* _TASK OBJECTIVE_
Ignoring the images, restate the records below word for word.

----

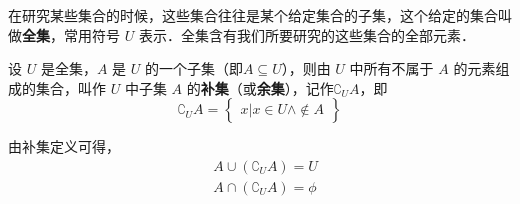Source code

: 在研究某些集合的时候，这些集合往往是某个给定集合的子集，这个给定的集合叫做\textbf{全集}，常用符号 $U$ 表示．全集含有我们所要研究的这些集合的全部元素．

设 $U$ 是全集，$A$ 是 $U$ 的一个子集（即$A\subseteq U$），则由 $U$ 中所有不属于 $A$ 的元素组成的集合，叫作 $U$ 中子集 $A$ 的\textbf{补集}（或\textbf{余集}），记作$\complement_UA$，即
\begin{equation}
\complement_UA = \begin{Bmatrix}x|x\in U \wedge \notin A\end{Bmatrix}
\end{equation}

由补集定义可得，
\begin{equation}
\begin{aligned}
&A\cup (\complement_UA) = U \\
&A\cap (\complement_UA) = \phi
\end{aligned}
\end{equation}
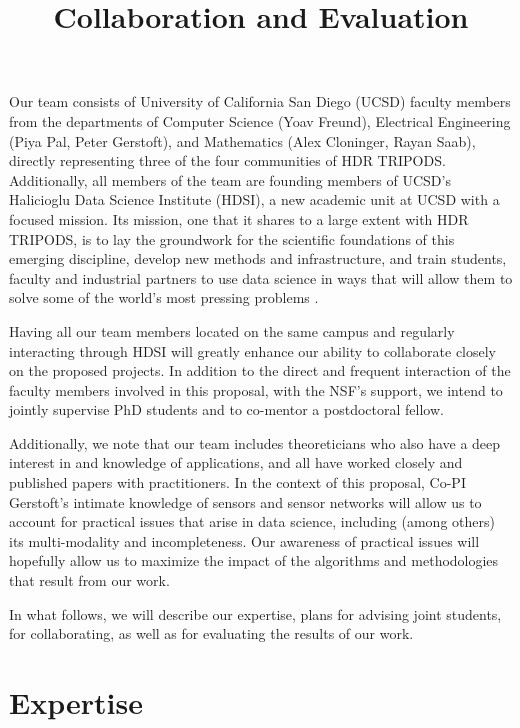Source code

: \documentclass{article}
\title{Collaboration and Evaluation}
\begin{document}
Our team consists of University of California San Diego (UCSD) faculty members from the departments of Computer Science (Yoav Freund), Electrical Engineering (Piya Pal, Peter Gerstoft), and Mathematics (Alex Cloninger, Rayan Saab), directly representing three of the four communities of HDR TRIPODS.  Additionally, all members of the team are founding members of UCSD's Halicioglu Data Science Institute (HDSI), a new academic unit at UCSD with a focused mission. Its mission, one that it shares to a large extent with HDR TRIPODS, is to lay the groundwork for the scientific foundations of this emerging discipline, develop new methods and infrastructure, and train students, faculty and industrial partners to use data science in ways that will allow them to solve some of the world’s most pressing problems \cite{the HDSI website}. 

Having all our team members located on the same campus and regularly interacting through HDSI will greatly enhance our ability to collaborate closely on the proposed projects. In addition to the direct and frequent interaction of the faculty members involved in this proposal, with the NSF's support, we intend to jointly supervise PhD students and to co-mentor a postdoctoral fellow. 

Additionally, we note that our team includes theoreticians who also have a deep interest in and knowledge of applications, and all  have worked closely and published papers with practitioners. In the context of this proposal, Co-PI Gerstoft's intimate knowledge of sensors and sensor networks will allow us to account for practical issues that arise in data science, including (among others) its multi-modality and incompleteness. Our awareness of practical issues will hopefully allow us to maximize the impact of the algorithms and methodologies that result from our work.  

In what follows, we will describe our expertise, plans for advising joint students, for collaborating, as well as for evaluating the results of our work.  
 
\section{Expertise}

\end{document}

----

* _PROBLEM SOLUTION_
Source code

: 在研究某些集合的时候，这些集合往往是某个给定集合的子集，这个给定的集合叫做\textbf{全集}，常用符号 $U$ 表示．全集含有我们所要研究的这些集合的全部元素．

设 $U$ 是全集，$A$ 是 $U$ 的一个子集（即$A\subseteq U$），则由 $U$ 中所有不属于 $A$ 的元素组成的集合，叫作 $U$ 中子集 $A$ 的\textbf{补集}（或\textbf{余集}），记作$\complement_UA$，即
\begin{equation}
\complement_UA = \begin{Bmatrix}x|x\in U \wedge \notin A\end{Bmatrix}
\end{equation}

由补集定义可得，
\begin{equation}
\begin{aligned}
&A\cup (\complement_UA) = U \\
&A\cap (\complement_UA) = \phi
\end{aligned}
\end{equation}
Source code

: \documentclass{article}
\title{Collaboration and Evaluation}
\begin{document}
Our team consists of University of California San Diego (UCSD) faculty members from the departments of Computer Science (Yoav Freund), Electrical Engineering (Piya Pal, Peter Gerstoft), and Mathematics (Alex Cloninger, Rayan Saab), directly representing three of the four communities of HDR TRIPODS.  Additionally, all members of the team are founding members of UCSD's Halicioglu Data Science Institute (HDSI), a new academic unit at UCSD with a focused mission. Its mission, one that it shares to a large extent with HDR TRIPODS, is to lay the groundwork for the scientific foundations of this emerging discipline, develop new methods and infrastructure, and train students, faculty and industrial partners to use data science in ways that will allow them to solve some of the world’s most pressing problems \cite{the HDSI website}. 

Having all our team members located on the same campus and regularly interacting through HDSI will greatly enhance our ability to collaborate closely on the proposed projects. In addition to the direct and frequent interaction of the faculty members involved in this proposal, with the NSF's support, we intend to jointly supervise PhD students and to co-mentor a postdoctoral fellow. 

Additionally, we note that our team includes theoreticians who also have a deep interest in and knowledge of applications, and all  have worked closely and published papers with practitioners. In the context of this proposal, Co-PI Gerstoft's intimate knowledge of sensors and sensor networks will allow us to account for practical issues that arise in data science, including (among others) its multi-modality and incompleteness. Our awareness of practical issues will hopefully allow us to maximize the impact of the algorithms and methodologies that result from our work.  

In what follows, we will describe our expertise, plans for advising joint students, for collaborating, as well as for evaluating the results of our work.  
 
\section{Expertise}

\end{document}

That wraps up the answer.